▸ **Problem statement**: From the entries that follow, copy each line in which "markets" appears.

▸ **Record extracts**:
========
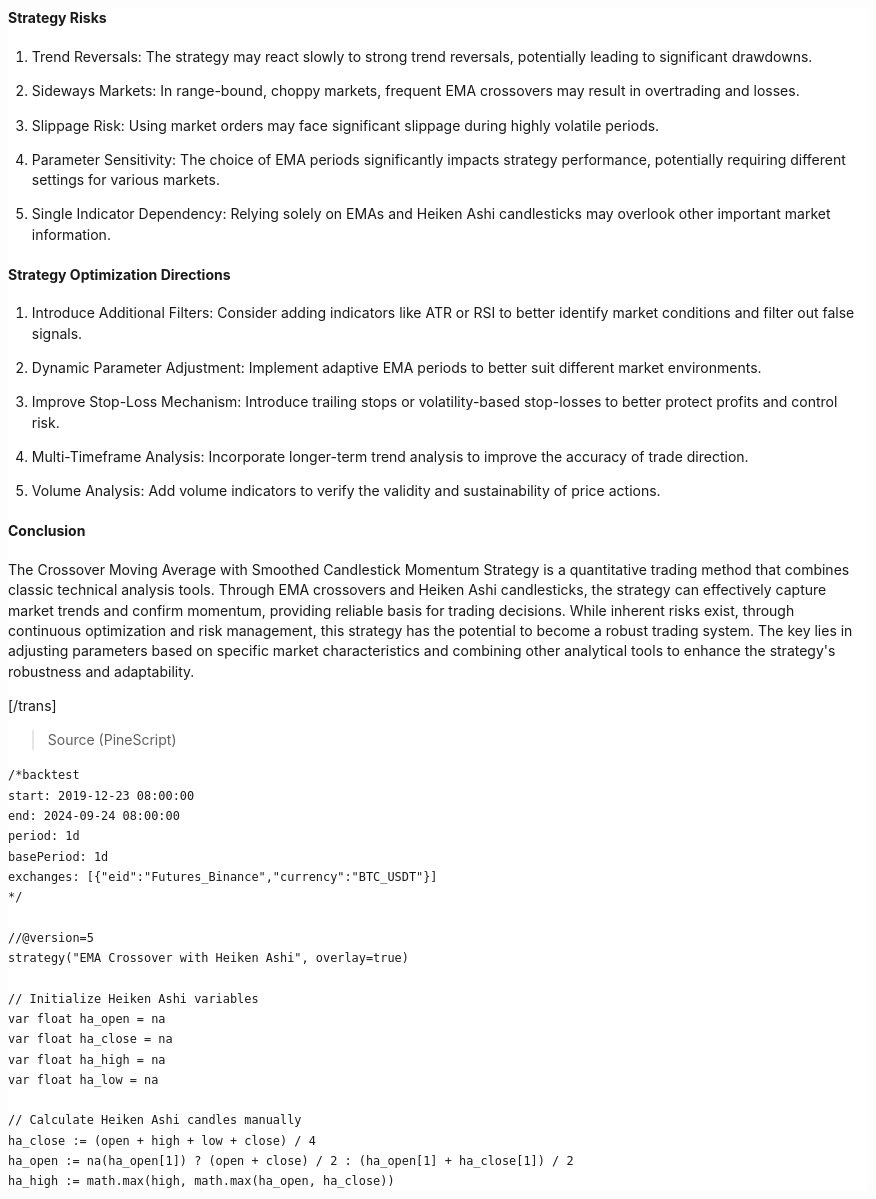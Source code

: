 #### Strategy Risks

1. Trend Reversals: The strategy may react slowly to strong trend reversals, potentially leading to significant drawdowns.

2. Sideways Markets: In range-bound, choppy markets, frequent EMA crossovers may result in overtrading and losses.

3. Slippage Risk: Using market orders may face significant slippage during highly volatile periods.

4. Parameter Sensitivity: The choice of EMA periods significantly impacts strategy performance, potentially requiring different settings for various markets.

5. Single Indicator Dependency: Relying solely on EMAs and Heiken Ashi candlesticks may overlook other important market information.

#### Strategy Optimization Directions

1. Introduce Additional Filters: Consider adding indicators like ATR or RSI to better identify market conditions and filter out false signals.

2. Dynamic Parameter Adjustment: Implement adaptive EMA periods to better suit different market environments.

3. Improve Stop-Loss Mechanism: Introduce trailing stops or volatility-based stop-losses to better protect profits and control risk.

4. Multi-Timeframe Analysis: Incorporate longer-term trend analysis to improve the accuracy of trade direction.

5. Volume Analysis: Add volume indicators to verify the validity and sustainability of price actions.

#### Conclusion

The Crossover Moving Average with Smoothed Candlestick Momentum Strategy is a quantitative trading method that combines classic technical analysis tools. Through EMA crossovers and Heiken Ashi candlesticks, the strategy can effectively capture market trends and confirm momentum, providing reliable basis for trading decisions. While inherent risks exist, through continuous optimization and risk management, this strategy has the potential to become a robust trading system. The key lies in adjusting parameters based on specific market characteristics and combining other analytical tools to enhance the strategy's robustness and adaptability.

[/trans]



> Source (PineScript)

``` pinescript
/*backtest
start: 2019-12-23 08:00:00
end: 2024-09-24 08:00:00
period: 1d
basePeriod: 1d
exchanges: [{"eid":"Futures_Binance","currency":"BTC_USDT"}]
*/

//@version=5
strategy("EMA Crossover with Heiken Ashi", overlay=true)

// Initialize Heiken Ashi variables
var float ha_open = na
var float ha_close = na
var float ha_high = na
var float ha_low = na

// Calculate Heiken Ashi candles manually
ha_close := (open + high + low + close) / 4
ha_open := na(ha_open[1]) ? (open + close) / 2 : (ha_open[1] + ha_close[1]) / 2
ha_high := math.max(high, math.max(ha_open, ha_close))
```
========
▸ **Result of this exercise**:
2. Sideways Markets: In range-bound, choppy markets, frequent EMA crossovers may result in overtrading and losses.
4. Parameter Sensitivity: The choice of EMA periods significantly impacts strategy performance, potentially requiring different settings for various markets.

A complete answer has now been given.